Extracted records
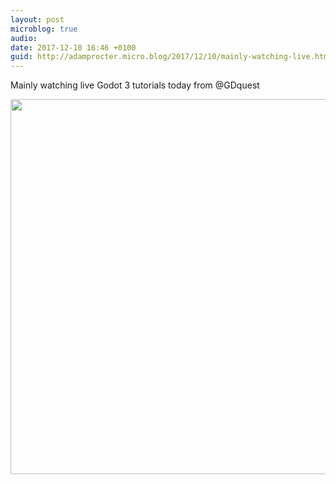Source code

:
 ```yaml
---
layout: post
microblog: true
audio: 
date: 2017-12-10 16:46 +0100
guid: http://adamprocter.micro.blog/2017/12/10/mainly-watching-live.html
---
```

Mainly watching live Godot 3 tutorials today from @GDquest

<img src="http://discursive.adamprocter.co.uk/uploads/2017/6d1d32fcd8.jpg" width="600" height="600" />
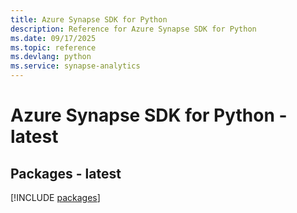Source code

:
 ```yaml
---
title: Azure Synapse SDK for Python
description: Reference for Azure Synapse SDK for Python
ms.date: 09/17/2025
ms.topic: reference
ms.devlang: python
ms.service: synapse-analytics
---
```

# Azure Synapse SDK for Python - latest
## Packages - latest
[!INCLUDE [packages](synapse-index.md)]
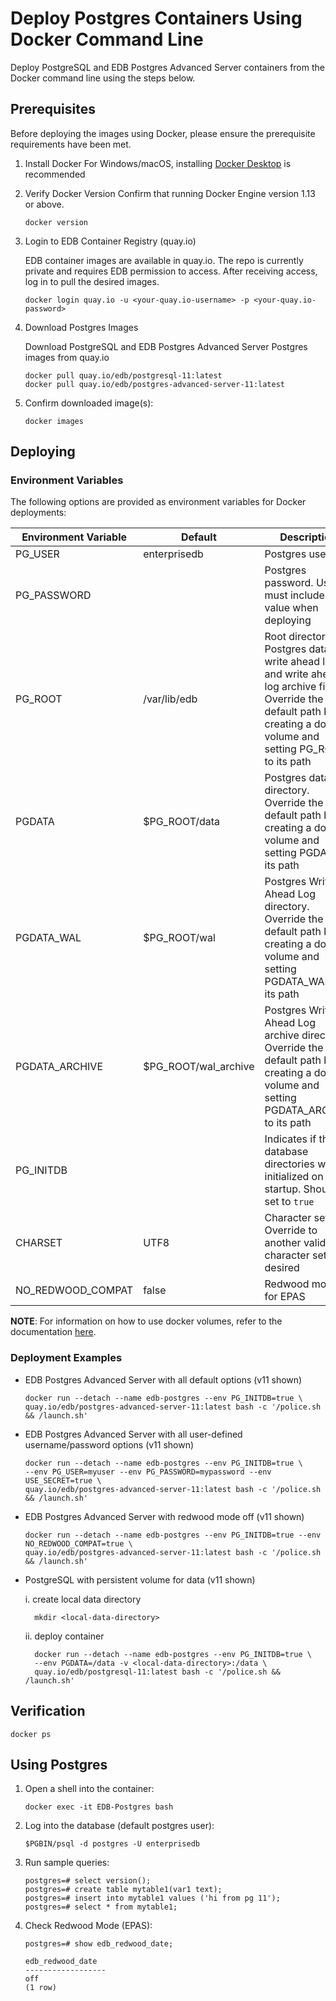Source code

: # Deploy Postgres Containers Using Docker Command Line
Deploy PostgreSQL and EDB Postgres Advanced Server containers from the Docker command line using the steps below. 

## Prerequisites
Before deploying the images using Docker, please ensure the prerequisite requirements have been met. 

1. Install Docker
For Windows/macOS, installing [Docker Desktop](https://www.docker.com/products/docker-desktop) is recommended

2. Verify Docker Version
   Confirm that running Docker Engine version 1.13 or above.
   ```
   docker version
   ```

3. Login to EDB Container Registry (quay.io)

   EDB container images are available in quay.io. The repo is currently private and requires EDB permission to access. After
receiving access, log in to pull the desired images.
   ```
   docker login quay.io -u <your-quay.io-username> -p <your-quay.io-password>
   ```
   
4. Download Postgres Images

   Download PostgreSQL and EDB Postgres Advanced Server Postgres images from quay.io
   ```
   docker pull quay.io/edb/postgresql-11:latest
   docker pull quay.io/edb/postgres-advanced-server-11:latest
   ```

5. Confirm downloaded image(s):
   ```
   docker images
   ```

## Deploying

### Environment Variables
The following options are provided as environment variables for Docker deployments:

| Environment Variable | Default              | Description               |
|----------------------|----------------------|---------------------------|
| PG_USER              | enterprisedb         | Postgres user             |
| PG_PASSWORD          |                      | Postgres password. User must include value when deploying         |
| PG_ROOT              | /var/lib/edb         | Root directory of Postgres data, write ahead log, and write ahead log archive files. Override the default path by creating a docker volume and setting PG_ROOT to its path |
| PGDATA               | $PG_ROOT/data        | Postgres data directory. Override the default path by creating a docker volume and setting PGDATA to its path   |
| PGDATA_WAL           | $PG_ROOT/wal         | Postgres Write Ahead Log directory. Override the default path by creating a docker volume and setting PGDATA_WAL to its path    |
| PGDATA_ARCHIVE       | $PG_ROOT/wal_archive | Postgres Write Ahead Log archive directory. Override the default path by creating a docker volume and setting PGDATA_ARCHIVE to its path |
| PG_INITDB            |                      | Indicates if the database directories will be initialized on startup. Should be set to `true`             |
| CHARSET              | UTF8                 | Character set. Override to another valid character set if desired             |
| NO_REDWOOD_COMPAT    | false                | Redwood mode for EPAS     |

**NOTE**: For information on how to use docker volumes, refer to the documentation [here](https://docs.docker.com/storage/volumes/).

### Deployment Examples

- EDB Postgres Advanced Server with all default options (v11 shown)
  ```
  docker run --detach --name edb-postgres --env PG_INITDB=true \
  quay.io/edb/postgres-advanced-server-11:latest bash -c '/police.sh && /launch.sh'
  ```
 - EDB Postgres Advanced Server with all user-defined username/password options (v11 shown)
   ```
   docker run --detach --name edb-postgres --env PG_INITDB=true \
   --env PG_USER=myuser --env PG_PASSWORD=mypassword --env USE_SECRET=true \
   quay.io/edb/postgres-advanced-server-11:latest bash -c '/police.sh && /launch.sh'
   ```
 - EDB Postgres Advanced Server with redwood mode off (v11 shown)
   ```  
   docker run --detach --name edb-postgres --env PG_INITDB=true --env NO_REDWOOD_COMPAT=true \
   quay.io/edb/postgres-advanced-server-11:latest bash -c '/police.sh && /launch.sh'
   ```
- PostgreSQL with persistent volume for data (v11 shown)
        
    i. create local data directory
 
        mkdir <local-data-directory>
    
    ii. deploy container

        docker run --detach --name edb-postgres --env PG_INITDB=true \
        --env PGDATA=/data -v <local-data-directory>:/data \
        quay.io/edb/postgresql-11:latest bash -c '/police.sh && /launch.sh'
        
## Verification
   ```
   docker ps
   ```
   
## Using Postgres

1. Open a shell into the container:
   ```
   docker exec -it EDB-Postgres bash
   ```
2. Log into the database (default postgres user):
   ```
   $PGBIN/psql -d postgres -U enterprisedb
   ```
3. Run sample queries:
   ```
   postgres=# select version();
   postgres=# create table mytable1(var1 text);
   postgres=# insert into mytable1 values ('hi from pg 11');
   postgres=# select * from mytable1;
   ```
4. Check Redwood Mode (EPAS):      
   ```
   postgres=# show edb_redwood_date;
   ```
   ```
   edb_redwood_date
   ------------------
   off
   (1 row)
   ```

### WORK INSTRUCTIONS
Filter the entries down to the lines that hold "from". Copy those lines.

### ANSWER BOX
Mainly watching live Godot 3 tutorials today from @GDquest
Deploy PostgreSQL and EDB Postgres Advanced Server containers from the Docker command line using the steps below. 
   Download PostgreSQL and EDB Postgres Advanced Server Postgres images from quay.io
   postgres=# insert into mytable1 values ('hi from pg 11');
   postgres=# select * from mytable1;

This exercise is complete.